Yesterday, we arrived in Prague Airport from Amsterdam. Having been in Prague in January, I was sort of familiar with the terminal layout and how to catch the bus into the city. The fare is 32 CZK or about $1.40 USD for the 119 bus that goes to the Metro, from where we could take the subway to Karlovy Namestie, near the Park Inn Prague.
I had 600 CZK in 200 notes in my wallet and about 50 CZK in coins in my pocket. Of three ticket machines at the airport bus stop, two ticket machines only took coins, while a long line of travelers were in front of the credit card ticket machine. The line inside the terminal at Tourist Information was even longer.
I waited in line and watched a couple of airport buses to the city come and go. Once my turn came, I quickly made my ticket purchase selections at the machine. I inserted my credit card and when asked to key in my PIN, my actual thought at the time was the keypad display has no protective shield and its positioning on the machine makes it highly visible to the crowd of onlookers.

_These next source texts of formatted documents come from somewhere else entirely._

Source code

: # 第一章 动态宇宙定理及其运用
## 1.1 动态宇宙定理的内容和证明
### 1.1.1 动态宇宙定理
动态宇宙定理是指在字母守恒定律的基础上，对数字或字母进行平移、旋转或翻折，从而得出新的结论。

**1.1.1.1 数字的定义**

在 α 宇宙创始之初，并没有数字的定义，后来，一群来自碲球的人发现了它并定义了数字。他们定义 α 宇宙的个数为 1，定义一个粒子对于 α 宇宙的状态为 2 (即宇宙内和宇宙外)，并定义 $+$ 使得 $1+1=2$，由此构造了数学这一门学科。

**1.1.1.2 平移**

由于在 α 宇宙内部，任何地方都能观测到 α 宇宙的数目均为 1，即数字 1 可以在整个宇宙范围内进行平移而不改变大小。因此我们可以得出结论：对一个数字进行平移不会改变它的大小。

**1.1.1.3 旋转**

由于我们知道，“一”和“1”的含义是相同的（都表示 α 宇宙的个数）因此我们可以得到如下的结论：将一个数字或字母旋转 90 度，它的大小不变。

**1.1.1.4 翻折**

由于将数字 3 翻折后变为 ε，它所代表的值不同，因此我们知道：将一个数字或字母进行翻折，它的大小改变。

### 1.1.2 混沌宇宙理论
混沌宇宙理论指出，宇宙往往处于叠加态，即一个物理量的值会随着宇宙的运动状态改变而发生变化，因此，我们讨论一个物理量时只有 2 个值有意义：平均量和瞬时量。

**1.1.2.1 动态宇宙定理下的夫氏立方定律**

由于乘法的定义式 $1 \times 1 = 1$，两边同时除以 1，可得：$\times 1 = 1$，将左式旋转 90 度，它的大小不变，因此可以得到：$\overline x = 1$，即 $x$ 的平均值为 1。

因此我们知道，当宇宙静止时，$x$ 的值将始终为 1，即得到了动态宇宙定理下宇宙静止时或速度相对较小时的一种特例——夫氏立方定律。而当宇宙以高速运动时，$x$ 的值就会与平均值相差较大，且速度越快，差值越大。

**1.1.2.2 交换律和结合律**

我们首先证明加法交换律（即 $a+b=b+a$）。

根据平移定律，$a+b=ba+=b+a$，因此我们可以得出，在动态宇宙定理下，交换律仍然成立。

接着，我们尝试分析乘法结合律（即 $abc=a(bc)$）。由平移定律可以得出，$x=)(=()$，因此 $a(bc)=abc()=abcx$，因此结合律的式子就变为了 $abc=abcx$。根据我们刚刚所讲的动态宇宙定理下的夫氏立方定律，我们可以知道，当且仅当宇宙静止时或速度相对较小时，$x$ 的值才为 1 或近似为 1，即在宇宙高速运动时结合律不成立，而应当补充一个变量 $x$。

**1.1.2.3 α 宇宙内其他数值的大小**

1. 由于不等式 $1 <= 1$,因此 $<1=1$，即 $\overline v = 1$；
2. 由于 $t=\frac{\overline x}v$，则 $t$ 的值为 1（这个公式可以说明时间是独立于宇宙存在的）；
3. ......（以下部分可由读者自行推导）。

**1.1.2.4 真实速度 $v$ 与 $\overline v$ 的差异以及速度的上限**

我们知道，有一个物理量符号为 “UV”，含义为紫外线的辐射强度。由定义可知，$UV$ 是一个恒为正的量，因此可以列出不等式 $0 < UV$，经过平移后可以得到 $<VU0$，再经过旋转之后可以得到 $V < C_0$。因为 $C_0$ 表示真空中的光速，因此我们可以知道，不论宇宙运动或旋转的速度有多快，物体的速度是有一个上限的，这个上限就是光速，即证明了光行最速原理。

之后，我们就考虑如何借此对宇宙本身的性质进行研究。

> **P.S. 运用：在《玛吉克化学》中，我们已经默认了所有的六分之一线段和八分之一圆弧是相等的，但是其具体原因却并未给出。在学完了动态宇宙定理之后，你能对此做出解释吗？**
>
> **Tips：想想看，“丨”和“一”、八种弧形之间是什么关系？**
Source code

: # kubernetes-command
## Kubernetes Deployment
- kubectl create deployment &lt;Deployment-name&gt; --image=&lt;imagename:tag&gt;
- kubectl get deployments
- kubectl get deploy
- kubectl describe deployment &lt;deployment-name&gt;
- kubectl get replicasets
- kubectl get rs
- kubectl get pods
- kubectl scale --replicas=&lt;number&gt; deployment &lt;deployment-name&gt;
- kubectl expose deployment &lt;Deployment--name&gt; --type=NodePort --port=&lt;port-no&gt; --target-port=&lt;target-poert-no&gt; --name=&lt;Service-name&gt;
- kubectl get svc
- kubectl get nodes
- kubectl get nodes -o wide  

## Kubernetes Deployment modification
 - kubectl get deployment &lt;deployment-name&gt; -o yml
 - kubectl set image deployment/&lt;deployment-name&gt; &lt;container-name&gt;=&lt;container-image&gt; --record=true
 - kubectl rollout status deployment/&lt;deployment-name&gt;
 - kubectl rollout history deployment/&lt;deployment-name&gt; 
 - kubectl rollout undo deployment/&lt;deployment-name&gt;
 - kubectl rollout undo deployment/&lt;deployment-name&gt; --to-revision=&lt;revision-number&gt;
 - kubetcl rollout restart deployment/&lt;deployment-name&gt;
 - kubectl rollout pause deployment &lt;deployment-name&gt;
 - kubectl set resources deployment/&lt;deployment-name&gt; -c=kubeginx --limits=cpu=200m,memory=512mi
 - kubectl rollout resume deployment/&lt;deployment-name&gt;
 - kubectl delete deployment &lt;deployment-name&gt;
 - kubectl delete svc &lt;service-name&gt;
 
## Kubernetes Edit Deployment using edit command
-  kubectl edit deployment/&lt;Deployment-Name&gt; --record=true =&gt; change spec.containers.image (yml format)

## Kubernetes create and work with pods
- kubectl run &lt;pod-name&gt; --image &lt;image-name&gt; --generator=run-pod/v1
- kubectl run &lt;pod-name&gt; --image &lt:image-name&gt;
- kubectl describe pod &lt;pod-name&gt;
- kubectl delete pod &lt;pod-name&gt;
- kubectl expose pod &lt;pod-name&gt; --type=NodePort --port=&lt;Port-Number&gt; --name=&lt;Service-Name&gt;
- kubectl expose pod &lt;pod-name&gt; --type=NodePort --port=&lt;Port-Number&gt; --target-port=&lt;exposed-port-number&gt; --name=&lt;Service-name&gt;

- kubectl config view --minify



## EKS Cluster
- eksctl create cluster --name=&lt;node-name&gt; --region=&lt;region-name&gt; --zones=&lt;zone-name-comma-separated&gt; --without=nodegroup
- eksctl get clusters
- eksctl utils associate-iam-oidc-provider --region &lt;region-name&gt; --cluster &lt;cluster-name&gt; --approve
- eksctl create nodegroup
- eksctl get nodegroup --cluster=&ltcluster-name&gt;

Bus tickets in hand, I walked over to Kelley standing nearby with our luggage as the bus we needed arrived. Kelley and I were two of the first people to board the bus with our bags and we moved into a large open space in the middle of the bus with our luggage. About 20 or more other people followed us on the bus, many with huge pieces of luggage. We were getting crowded and bumped.
I thought it odd how so many people were crowding around us when most seats on the bus were still empty. But I see all kinds of odd traveler behavior when I am on my journeys. Access to the ticket stamping machine on the bus was blocked by all the people boarding and shuffling around the bus.
The bus took off and I reached down to feel my front pocket. My wallet was missing. I looked around at the people seated on the bus. No one looked obviously suspect.
The odd thing is there were several people with large pieces of luggage when we boarded, but I did not see much of that luggage still in the large space we were standing. Most people were seated.
Anyway my wallet was definitely gone. Along with my ATM cards, Diners Club card and about $400 in currency.
My passport and iPhone were safe in a zippered pocket in my shorts.
Zipper pockets untrendy?
I went to the Gilroy Outlets shopping mall in California two weeks ago before we came to Europe. I scoured the sports clothing stores like Columbia, North Face and Eddie Bauer for shorts with zippered pockets. There were none to be found. Seems like someone climbing a mountain or kayaking might want to have pockets with zippers. I sure like pockets with zippers on my shorts when traveling.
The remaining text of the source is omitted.